**WHAT IS BEING ASKED**
Write out the listing below exactly, beginning at its first line and ending with the line that contains "- de geluidsbelasting Lden ten".

**INPUT RECORDS**
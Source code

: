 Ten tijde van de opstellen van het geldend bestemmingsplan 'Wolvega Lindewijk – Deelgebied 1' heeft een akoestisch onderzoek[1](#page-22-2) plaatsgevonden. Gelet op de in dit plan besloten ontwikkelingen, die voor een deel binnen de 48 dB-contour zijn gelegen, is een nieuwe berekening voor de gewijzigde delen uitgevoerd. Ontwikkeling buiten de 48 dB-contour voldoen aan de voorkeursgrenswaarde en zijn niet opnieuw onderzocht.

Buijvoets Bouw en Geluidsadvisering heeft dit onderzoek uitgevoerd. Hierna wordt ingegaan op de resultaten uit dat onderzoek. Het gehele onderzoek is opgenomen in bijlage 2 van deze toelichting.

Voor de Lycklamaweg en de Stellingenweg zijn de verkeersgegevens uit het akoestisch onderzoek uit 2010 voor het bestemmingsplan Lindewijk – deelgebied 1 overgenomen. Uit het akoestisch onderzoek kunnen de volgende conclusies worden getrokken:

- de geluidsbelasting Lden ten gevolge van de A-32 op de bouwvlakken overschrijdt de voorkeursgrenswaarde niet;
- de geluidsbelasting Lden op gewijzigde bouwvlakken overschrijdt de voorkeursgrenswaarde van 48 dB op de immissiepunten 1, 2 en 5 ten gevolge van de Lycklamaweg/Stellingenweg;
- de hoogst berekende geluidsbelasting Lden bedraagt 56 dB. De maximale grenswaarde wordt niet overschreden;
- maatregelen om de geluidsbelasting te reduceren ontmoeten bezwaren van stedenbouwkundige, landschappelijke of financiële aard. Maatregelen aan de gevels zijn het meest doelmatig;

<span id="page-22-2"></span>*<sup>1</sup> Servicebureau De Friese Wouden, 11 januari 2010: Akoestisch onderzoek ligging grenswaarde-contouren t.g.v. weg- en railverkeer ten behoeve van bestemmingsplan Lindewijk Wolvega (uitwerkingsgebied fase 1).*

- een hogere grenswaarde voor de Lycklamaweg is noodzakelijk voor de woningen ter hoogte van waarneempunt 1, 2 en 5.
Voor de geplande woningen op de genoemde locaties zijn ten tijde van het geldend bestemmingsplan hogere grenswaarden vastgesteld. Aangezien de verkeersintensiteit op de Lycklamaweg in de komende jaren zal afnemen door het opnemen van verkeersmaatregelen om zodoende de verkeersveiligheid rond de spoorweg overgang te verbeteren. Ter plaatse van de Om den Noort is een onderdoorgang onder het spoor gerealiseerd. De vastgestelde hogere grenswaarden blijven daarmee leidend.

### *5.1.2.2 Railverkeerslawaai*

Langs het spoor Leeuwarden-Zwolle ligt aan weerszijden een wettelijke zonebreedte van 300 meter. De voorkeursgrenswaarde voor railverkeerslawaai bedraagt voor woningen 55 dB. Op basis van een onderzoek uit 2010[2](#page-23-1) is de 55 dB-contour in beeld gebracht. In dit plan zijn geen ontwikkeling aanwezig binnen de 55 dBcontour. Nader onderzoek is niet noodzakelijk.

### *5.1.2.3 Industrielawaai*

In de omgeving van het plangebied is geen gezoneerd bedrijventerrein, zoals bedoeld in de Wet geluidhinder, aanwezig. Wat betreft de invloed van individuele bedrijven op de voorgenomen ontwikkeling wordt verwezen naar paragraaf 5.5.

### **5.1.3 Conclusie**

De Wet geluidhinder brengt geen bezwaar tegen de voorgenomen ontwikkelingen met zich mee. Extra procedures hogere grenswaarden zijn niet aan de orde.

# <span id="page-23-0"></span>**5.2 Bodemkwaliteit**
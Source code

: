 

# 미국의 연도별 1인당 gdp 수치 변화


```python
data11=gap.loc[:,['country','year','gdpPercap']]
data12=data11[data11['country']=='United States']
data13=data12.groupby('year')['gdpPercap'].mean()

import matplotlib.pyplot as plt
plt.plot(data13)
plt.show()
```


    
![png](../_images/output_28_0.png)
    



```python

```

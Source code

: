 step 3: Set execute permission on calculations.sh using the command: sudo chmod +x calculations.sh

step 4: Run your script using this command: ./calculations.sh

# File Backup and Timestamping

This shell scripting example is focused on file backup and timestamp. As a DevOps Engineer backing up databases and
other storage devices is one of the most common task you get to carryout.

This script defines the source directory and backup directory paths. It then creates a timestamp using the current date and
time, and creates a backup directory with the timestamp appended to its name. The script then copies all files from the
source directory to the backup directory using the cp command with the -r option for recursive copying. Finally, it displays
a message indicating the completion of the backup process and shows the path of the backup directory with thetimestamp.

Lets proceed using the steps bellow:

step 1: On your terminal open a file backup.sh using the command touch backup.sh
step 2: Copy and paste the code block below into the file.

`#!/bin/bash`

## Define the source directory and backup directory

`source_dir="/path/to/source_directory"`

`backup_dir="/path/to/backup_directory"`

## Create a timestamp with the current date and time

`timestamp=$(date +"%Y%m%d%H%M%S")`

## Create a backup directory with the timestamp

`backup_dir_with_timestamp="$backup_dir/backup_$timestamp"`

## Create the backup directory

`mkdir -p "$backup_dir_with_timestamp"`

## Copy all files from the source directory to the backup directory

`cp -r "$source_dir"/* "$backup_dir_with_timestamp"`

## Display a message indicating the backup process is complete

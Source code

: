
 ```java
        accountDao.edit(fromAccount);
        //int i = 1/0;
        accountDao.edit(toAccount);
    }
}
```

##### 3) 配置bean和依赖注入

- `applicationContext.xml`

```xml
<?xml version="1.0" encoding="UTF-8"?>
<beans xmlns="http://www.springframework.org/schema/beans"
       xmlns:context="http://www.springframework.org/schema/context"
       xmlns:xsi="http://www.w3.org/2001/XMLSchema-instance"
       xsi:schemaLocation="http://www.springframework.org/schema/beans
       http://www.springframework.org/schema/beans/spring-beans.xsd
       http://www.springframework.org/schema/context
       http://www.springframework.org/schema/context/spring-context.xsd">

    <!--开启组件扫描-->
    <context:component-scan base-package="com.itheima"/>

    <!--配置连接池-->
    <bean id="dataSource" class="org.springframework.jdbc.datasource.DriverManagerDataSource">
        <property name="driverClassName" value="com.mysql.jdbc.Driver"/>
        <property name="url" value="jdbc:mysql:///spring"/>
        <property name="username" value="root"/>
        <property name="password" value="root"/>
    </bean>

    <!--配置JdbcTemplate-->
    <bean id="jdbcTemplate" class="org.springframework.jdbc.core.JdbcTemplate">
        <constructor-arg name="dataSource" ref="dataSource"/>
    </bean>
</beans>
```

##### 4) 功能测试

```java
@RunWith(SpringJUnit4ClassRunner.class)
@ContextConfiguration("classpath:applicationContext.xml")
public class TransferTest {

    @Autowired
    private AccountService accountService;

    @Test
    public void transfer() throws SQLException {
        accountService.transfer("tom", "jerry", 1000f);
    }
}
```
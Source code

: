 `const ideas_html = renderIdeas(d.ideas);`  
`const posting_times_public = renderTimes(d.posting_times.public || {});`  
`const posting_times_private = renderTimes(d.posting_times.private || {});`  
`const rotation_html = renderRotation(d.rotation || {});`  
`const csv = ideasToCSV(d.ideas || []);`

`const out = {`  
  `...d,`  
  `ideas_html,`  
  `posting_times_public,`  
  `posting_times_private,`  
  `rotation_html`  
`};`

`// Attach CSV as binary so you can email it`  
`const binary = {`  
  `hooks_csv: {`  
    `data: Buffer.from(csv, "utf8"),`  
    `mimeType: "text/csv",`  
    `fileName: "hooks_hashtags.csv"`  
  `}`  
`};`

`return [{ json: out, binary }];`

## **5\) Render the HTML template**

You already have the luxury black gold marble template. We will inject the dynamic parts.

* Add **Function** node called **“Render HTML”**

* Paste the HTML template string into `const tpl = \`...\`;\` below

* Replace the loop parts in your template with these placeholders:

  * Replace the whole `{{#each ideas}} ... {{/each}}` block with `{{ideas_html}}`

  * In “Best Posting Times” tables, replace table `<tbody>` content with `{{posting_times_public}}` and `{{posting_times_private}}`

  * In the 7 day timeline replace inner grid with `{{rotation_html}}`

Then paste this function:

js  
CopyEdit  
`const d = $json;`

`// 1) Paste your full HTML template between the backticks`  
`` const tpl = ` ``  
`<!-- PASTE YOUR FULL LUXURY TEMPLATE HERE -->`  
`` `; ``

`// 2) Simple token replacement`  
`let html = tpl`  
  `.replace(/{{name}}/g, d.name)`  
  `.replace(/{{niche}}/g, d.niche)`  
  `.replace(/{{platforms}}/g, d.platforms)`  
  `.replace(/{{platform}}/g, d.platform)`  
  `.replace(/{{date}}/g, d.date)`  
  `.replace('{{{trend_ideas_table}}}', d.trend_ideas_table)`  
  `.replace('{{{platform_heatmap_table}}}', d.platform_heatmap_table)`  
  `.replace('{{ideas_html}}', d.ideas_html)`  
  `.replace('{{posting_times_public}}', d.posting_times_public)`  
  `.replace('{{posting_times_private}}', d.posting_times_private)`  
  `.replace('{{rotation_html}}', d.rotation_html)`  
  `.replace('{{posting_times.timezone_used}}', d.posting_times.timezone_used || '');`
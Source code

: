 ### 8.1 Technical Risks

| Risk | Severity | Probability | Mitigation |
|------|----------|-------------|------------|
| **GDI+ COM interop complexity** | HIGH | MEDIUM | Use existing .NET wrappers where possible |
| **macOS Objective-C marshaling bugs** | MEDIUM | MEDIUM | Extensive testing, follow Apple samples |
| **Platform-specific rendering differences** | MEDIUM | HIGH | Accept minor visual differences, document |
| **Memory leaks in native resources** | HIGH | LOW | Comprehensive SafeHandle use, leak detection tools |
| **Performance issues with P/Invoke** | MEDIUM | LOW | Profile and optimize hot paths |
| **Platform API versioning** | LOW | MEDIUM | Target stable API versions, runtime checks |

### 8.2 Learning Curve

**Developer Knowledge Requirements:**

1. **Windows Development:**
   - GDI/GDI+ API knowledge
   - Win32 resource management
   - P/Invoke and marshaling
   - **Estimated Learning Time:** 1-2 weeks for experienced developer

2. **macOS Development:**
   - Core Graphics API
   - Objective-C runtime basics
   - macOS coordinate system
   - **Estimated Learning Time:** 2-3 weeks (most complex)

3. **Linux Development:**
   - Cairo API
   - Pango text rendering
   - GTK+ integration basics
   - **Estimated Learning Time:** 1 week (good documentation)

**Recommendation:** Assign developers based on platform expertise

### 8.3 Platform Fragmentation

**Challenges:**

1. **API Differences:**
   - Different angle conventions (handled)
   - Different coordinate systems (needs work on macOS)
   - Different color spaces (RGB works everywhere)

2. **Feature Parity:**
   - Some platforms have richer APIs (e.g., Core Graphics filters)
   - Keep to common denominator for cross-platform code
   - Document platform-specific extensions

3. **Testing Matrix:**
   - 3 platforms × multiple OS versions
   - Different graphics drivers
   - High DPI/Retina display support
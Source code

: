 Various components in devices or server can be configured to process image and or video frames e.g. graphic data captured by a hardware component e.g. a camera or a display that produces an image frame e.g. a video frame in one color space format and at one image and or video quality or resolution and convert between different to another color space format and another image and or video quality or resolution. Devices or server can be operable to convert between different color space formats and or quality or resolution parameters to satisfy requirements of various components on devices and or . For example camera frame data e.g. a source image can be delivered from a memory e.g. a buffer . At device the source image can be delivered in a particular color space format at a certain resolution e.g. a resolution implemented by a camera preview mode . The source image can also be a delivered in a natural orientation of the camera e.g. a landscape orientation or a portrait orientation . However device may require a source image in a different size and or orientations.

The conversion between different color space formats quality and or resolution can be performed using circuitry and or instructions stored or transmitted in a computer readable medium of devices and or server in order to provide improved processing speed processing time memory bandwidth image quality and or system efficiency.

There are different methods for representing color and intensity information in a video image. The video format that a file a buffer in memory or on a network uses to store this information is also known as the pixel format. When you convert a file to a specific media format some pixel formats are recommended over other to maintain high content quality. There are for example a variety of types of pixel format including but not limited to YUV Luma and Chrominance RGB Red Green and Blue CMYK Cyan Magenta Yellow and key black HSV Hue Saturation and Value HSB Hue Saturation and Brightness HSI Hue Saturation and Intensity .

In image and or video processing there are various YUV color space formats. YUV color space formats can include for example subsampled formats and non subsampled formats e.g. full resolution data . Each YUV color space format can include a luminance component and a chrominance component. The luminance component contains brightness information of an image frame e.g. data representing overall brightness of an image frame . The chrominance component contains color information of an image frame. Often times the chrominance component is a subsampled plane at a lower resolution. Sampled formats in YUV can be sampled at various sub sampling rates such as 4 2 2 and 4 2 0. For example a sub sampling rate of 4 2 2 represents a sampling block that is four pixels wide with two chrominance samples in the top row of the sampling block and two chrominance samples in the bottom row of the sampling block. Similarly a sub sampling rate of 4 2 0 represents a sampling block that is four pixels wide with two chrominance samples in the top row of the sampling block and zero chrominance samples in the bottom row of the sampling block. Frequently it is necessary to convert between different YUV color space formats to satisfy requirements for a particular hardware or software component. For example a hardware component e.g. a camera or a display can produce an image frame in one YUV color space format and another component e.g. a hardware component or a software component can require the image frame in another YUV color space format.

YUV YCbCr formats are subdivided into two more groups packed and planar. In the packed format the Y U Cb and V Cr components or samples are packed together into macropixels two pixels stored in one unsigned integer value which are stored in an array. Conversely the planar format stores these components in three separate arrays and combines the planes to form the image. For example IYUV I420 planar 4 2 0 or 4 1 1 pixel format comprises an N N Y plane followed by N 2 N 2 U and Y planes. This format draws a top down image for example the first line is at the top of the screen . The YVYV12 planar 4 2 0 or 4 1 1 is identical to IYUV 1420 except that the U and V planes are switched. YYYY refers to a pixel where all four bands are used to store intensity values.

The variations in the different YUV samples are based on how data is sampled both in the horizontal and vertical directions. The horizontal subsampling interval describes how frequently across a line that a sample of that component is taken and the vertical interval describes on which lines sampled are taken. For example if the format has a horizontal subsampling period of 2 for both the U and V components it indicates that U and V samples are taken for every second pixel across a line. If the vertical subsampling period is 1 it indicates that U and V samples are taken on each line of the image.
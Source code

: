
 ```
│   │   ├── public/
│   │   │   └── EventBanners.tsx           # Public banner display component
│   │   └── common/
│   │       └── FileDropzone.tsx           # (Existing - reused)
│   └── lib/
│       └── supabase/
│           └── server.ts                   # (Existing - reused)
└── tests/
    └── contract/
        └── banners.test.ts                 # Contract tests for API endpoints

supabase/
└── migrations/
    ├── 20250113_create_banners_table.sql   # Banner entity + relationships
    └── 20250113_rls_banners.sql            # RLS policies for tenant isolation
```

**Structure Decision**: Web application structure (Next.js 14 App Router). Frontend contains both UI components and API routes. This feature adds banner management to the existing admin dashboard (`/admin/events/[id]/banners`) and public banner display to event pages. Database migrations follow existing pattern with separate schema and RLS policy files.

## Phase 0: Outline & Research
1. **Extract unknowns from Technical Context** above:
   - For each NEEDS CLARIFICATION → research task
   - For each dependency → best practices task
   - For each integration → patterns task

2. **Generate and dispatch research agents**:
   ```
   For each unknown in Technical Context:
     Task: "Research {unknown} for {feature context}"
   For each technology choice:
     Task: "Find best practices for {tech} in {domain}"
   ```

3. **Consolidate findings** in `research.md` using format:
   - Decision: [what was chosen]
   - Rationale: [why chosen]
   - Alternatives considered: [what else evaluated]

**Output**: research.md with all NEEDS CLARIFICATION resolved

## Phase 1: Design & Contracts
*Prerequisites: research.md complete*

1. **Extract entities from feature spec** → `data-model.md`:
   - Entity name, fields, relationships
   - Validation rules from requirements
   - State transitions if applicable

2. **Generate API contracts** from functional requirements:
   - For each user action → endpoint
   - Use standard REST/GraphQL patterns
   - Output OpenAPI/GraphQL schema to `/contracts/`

**RESULT**
Source code

: Ten tijde van de opstellen van het geldend bestemmingsplan 'Wolvega Lindewijk – Deelgebied 1' heeft een akoestisch onderzoek[1](#page-22-2) plaatsgevonden. Gelet op de in dit plan besloten ontwikkelingen, die voor een deel binnen de 48 dB-contour zijn gelegen, is een nieuwe berekening voor de gewijzigde delen uitgevoerd. Ontwikkeling buiten de 48 dB-contour voldoen aan de voorkeursgrenswaarde en zijn niet opnieuw onderzocht.

Buijvoets Bouw en Geluidsadvisering heeft dit onderzoek uitgevoerd. Hierna wordt ingegaan op de resultaten uit dat onderzoek. Het gehele onderzoek is opgenomen in bijlage 2 van deze toelichting.

Voor de Lycklamaweg en de Stellingenweg zijn de verkeersgegevens uit het akoestisch onderzoek uit 2010 voor het bestemmingsplan Lindewijk – deelgebied 1 overgenomen. Uit het akoestisch onderzoek kunnen de volgende conclusies worden getrokken:

- de geluidsbelasting Lden ten gevolge van de A-32 op de bouwvlakken overschrijdt de voorkeursgrenswaarde niet;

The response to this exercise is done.